Please restate, word for word, the lines below that begin at the one with "callee:MemberExpression __ args:Arguments" and end at the one with "At compilation time, we". Leave out all other lines.

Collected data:
☆ ☆ ☆ ☆

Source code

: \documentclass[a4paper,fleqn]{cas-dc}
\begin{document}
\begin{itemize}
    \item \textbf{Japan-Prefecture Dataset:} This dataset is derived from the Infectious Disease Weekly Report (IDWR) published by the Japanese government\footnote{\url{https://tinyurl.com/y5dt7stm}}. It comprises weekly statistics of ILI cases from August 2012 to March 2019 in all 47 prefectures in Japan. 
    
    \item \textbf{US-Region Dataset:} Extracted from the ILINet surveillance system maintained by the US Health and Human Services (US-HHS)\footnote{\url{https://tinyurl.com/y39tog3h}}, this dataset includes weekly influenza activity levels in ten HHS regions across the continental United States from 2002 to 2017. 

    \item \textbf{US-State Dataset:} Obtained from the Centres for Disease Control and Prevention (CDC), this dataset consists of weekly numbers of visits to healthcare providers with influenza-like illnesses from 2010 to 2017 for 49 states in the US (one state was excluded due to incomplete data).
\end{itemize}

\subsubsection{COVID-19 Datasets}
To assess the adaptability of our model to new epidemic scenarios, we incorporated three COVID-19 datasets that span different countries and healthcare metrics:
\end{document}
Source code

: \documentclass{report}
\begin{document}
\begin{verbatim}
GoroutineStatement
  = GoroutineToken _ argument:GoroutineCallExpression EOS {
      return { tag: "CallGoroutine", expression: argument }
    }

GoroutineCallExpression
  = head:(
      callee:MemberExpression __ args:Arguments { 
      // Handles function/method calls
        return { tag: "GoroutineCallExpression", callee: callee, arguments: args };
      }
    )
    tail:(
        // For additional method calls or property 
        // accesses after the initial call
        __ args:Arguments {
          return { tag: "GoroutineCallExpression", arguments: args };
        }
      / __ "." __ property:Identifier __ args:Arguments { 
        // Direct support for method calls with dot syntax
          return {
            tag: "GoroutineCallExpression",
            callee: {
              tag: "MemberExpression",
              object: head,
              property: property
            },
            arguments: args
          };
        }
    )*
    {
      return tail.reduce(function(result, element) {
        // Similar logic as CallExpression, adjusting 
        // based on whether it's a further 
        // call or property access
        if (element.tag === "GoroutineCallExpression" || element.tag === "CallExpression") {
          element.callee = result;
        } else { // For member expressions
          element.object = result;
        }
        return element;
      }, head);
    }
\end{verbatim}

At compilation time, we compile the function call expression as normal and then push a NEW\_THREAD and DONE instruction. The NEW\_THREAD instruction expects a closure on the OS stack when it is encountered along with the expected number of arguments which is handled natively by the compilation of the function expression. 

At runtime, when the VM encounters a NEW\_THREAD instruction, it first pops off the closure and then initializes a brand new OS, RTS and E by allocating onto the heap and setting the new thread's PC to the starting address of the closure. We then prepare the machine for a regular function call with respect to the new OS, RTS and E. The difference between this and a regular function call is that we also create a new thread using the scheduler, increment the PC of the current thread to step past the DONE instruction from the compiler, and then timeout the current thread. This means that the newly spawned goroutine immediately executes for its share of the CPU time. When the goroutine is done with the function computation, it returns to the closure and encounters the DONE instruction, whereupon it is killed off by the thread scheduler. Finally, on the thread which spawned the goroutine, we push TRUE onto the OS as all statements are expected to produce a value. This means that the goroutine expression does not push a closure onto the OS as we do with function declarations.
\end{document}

☆ ☆ ☆ ☆

REPLY TO THE TASK:
      callee:MemberExpression __ args:Arguments { 
      // Handles function/method calls
        return { tag: "GoroutineCallExpression", callee: callee, arguments: args };
      }
    )
    tail:(
        // For additional method calls or property 
        // accesses after the initial call
        __ args:Arguments {
          return { tag: "GoroutineCallExpression", arguments: args };
        }
      / __ "." __ property:Identifier __ args:Arguments { 
        // Direct support for method calls with dot syntax
          return {
            tag: "GoroutineCallExpression",
            callee: {
              tag: "MemberExpression",
              object: head,
              property: property
            },
            arguments: args
          };
        }
    )*
    {
      return tail.reduce(function(result, element) {
        // Similar logic as CallExpression, adjusting 
        // based on whether it's a further 
        // call or property access
        if (element.tag === "GoroutineCallExpression" || element.tag === "CallExpression") {
          element.callee = result;
        } else { // For member expressions
          element.object = result;
        }
        return element;
      }, head);
    }
\end{verbatim}

At compilation time, we compile the function call expression as normal and then push a NEW\_THREAD and DONE instruction. The NEW\_THREAD instruction expects a closure on the OS stack when it is encountered along with the expected number of arguments which is handled natively by the compilation of the function expression. 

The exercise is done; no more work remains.